You contact a deputy?


----------



## supernube (Sep 30, 2012)

Contact the city attorney, LE may not know


----------



## nickf11 (Oct 3, 2012)

I contacted someone who emailed the deputy and I know he did it because he cc'ed me on it. Almost two weeks later no reply. So I sent him one myself. Still no reply. Its really upsetting when you try to do the right thing rather than just going out and doing your thing without asking and nobody seems interested in helping you. I'm sure they'd be there in a heartbeat to write a ticket though. Reckon I'll just give up on it. I have other places to hunt.


----------



## j_seph (Oct 3, 2012)

Contact the city manager, here in Cornelia city limits no hunting is allowed period


----------



## Taporsnap77 (Oct 3, 2012)

call the city hall of acworth dude, its sad but i go thru this all the time my best spot is one where i am totally legal but the guys neighbor doesnt like hunting talk about akward but i have to stay on my toes there dont even touch a deer wo a tag and at that point i can legally retrieve it but sometimes you may have to call dnr ext. craziness this day in time the things you have to do to simply bowhunt


----------



## tbrown913 (Oct 3, 2012)

check municode.com   it has the local laws for most any city in the us.  look specifically for shooting a bow in the city.  I was an officer in Columbia SC, and shooting a bow in the city was a $370 fine.  of course, the people I saw shooting I told them if a neighbor complains, they need to stop and would show them the law.  Then I would talk archery for a while since I love to bowhunt!


----------



## nickf11 (Oct 3, 2012)

Thanks guys. The city hall is where I called who tried to put me in touch with the guy who supposedly could give me an answer and I have recieved nothing. The guy told me in 12 years of working there I was the first person to ask this question. Nobody seems to know the answer. Initially they said no, but then they all got to thinking and were like, "well, maybe." The municode website does not have Acworth listed.


----------



## j_seph (Oct 3, 2012)

nickf11 said:


> I wish someone could answer this question for me about acworth. I have asked 4 different people and nobody seems to be able to give me an answer... Every city is different. I have permission from the land owner and I'm just waiting on an answer from the law...

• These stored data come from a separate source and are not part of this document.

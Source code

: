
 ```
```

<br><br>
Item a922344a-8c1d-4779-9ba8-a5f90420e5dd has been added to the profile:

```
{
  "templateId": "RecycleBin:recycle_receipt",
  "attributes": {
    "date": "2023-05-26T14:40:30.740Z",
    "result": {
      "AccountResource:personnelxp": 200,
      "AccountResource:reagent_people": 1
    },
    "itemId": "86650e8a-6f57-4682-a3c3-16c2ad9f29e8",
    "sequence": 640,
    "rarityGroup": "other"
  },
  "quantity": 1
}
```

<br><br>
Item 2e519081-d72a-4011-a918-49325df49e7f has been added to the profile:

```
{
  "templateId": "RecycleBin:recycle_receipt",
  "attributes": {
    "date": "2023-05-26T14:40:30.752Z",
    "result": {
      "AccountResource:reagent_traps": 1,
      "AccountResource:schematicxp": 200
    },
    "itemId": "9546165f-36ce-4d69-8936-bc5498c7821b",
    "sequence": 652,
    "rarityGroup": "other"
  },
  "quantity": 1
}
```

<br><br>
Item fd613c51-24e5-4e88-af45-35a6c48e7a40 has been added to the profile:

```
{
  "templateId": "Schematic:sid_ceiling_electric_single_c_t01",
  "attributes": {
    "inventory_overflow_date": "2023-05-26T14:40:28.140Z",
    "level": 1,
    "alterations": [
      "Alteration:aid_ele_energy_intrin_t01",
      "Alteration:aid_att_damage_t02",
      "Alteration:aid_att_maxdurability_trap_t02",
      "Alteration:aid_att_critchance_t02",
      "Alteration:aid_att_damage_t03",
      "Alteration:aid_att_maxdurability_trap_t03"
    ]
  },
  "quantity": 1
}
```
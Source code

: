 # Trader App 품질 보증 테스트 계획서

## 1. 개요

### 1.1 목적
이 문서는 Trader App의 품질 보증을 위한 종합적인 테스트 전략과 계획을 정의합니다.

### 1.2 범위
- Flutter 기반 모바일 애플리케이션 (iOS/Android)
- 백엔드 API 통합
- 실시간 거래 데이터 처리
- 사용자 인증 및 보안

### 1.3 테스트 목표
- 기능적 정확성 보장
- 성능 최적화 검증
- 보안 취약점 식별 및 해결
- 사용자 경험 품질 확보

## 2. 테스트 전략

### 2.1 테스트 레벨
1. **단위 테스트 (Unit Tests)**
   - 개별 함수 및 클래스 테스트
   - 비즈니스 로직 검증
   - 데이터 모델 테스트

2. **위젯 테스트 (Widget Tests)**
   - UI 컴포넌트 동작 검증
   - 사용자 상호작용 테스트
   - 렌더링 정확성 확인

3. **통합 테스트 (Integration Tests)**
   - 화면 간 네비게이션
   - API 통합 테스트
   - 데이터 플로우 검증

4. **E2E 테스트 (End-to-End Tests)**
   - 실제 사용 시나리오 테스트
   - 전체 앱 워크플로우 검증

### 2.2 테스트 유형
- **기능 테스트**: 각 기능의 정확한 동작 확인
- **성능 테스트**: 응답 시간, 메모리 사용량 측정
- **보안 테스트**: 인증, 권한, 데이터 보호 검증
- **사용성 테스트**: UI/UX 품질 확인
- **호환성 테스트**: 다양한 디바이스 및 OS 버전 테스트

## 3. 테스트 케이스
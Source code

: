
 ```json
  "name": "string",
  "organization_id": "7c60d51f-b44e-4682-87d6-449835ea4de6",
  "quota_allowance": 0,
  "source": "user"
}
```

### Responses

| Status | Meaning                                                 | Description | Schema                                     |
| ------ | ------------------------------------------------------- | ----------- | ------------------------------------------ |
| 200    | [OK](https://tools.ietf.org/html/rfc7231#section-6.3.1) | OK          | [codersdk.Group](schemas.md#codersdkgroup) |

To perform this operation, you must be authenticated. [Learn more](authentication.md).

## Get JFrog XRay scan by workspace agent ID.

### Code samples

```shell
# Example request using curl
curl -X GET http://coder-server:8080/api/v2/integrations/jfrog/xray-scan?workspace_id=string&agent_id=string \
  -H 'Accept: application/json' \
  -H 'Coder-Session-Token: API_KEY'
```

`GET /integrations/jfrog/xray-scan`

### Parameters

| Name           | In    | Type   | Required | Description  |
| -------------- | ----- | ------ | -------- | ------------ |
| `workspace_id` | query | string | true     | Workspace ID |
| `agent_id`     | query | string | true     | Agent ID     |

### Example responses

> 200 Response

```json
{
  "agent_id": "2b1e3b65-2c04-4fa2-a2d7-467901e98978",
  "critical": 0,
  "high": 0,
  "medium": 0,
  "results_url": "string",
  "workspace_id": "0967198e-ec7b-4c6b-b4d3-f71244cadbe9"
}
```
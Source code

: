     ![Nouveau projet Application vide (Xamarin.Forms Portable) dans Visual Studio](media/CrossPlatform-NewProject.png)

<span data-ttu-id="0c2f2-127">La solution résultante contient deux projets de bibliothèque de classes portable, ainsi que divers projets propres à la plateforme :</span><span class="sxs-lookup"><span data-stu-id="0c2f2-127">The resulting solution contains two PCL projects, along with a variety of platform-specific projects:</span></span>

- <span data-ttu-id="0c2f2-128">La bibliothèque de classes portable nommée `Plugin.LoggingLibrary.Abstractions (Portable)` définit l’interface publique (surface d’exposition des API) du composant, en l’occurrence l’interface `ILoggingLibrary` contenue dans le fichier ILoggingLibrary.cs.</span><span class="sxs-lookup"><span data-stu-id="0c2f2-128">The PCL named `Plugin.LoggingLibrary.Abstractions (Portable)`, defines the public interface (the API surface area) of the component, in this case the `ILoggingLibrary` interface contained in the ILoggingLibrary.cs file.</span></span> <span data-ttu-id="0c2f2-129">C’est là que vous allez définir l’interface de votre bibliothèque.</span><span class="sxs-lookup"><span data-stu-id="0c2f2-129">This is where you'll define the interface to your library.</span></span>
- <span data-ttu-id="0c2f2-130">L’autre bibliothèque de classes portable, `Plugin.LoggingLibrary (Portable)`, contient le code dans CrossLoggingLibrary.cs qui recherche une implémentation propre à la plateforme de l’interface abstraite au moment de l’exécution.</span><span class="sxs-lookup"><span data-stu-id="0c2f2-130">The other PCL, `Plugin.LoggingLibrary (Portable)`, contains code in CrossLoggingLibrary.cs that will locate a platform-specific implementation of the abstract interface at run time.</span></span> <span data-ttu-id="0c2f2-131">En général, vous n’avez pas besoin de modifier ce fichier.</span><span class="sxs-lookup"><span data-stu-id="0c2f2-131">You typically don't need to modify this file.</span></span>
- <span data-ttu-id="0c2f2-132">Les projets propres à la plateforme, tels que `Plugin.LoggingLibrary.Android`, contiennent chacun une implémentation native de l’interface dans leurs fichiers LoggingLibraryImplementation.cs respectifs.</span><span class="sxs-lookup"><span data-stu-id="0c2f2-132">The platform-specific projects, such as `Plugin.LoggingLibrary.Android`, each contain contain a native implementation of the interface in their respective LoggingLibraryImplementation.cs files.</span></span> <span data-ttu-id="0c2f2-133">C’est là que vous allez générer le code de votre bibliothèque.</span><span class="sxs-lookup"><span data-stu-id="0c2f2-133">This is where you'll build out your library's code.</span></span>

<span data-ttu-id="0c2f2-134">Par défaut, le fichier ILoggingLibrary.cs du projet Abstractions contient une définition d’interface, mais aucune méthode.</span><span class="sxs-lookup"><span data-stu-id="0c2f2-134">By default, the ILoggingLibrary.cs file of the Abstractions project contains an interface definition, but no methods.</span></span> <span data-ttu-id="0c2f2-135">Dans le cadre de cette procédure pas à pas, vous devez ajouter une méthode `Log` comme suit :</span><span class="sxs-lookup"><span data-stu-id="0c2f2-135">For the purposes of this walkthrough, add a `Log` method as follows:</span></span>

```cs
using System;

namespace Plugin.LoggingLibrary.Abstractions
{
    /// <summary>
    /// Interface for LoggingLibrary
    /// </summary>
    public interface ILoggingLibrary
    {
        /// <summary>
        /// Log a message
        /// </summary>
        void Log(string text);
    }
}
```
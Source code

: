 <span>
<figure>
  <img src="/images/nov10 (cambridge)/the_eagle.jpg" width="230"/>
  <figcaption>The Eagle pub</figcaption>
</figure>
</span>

 http://www.acworth.org/files/administration/Ordinance.pdf
Everything in the city code that mentions hunting refers to bird sanctuary and parks.
No discharging firearm
*Sec. 54-13. Slingshot, bow and arrow.​*It shall be unlawful for any person to use or shoot any slingshot or bow and arrow in the
city in an unsafe manner which may cause harm to persons or property.
(Code 1983, § 13-24)​


----------



## buckdog1 (Oct 3, 2012)

j_seph said:


> Contact the city manager, here in Cornelia city limits no hunting is allowed period



Where did you find this out at, because i called last week no one could tell me that answer. I called because, cleveland does have an ordinance that prohibits hunting period. I checked the state codes and state code 27-1-3-h states that it is the sole right of the state to regulate hunting and no city or county ordinance can supercede these laws. Im no lawyer but it doesnt seem to me that the county or city can stop someone from legally bowhunting and i think that the city of cleveland is looking at changing their ordinance now. I didnt even know about this until a friend of mine brought it to my attention.
Not to mention the ga code that states that hunting is a right in ga and no municipality has the right to stop someone from hunting. Like i said just my opinion but check out the official ga code at lexisnexis.com


----------



## blood on the ground (Oct 3, 2012)

everybody is doing it!


----------



## j_seph (Oct 3, 2012)

buckdog1 said:


> Where did you find this out at, because i called last week no one could tell me that answer. I called because, cleveland does have an ordinance that prohibits hunting period. I checked the state codes and state code 27-1-3-h states that it is the sole right of the state to regulate hunting and no city or county ordinance can supercede these laws. Im no lawyer but it doesnt seem to me that the county or city can stop someone from legally bowhunting and i think that the city of cleveland is looking at changing their ordinance now. I didnt even know about this until a friend of mine brought it to my attention.
> Not to mention the ga code that states that hunting is a right in ga and no municipality has the right to stop someone from hunting. Like i said just my opinion but check out the official ga code at lexisnexis.com


thanks for the info it came from city code by code enforcement


----------



## nickf11 (Oct 3, 2012)

Thanks j seph. He emailed me back about an hour ago finally and this is what I got:

 Sec. 54-13. Slingshot, bow and arrow.



It shall be unlawful for any person to use or shoot any slingshot or bow and arrow in the

city in an unsafe manner which may cause harm to persons or property.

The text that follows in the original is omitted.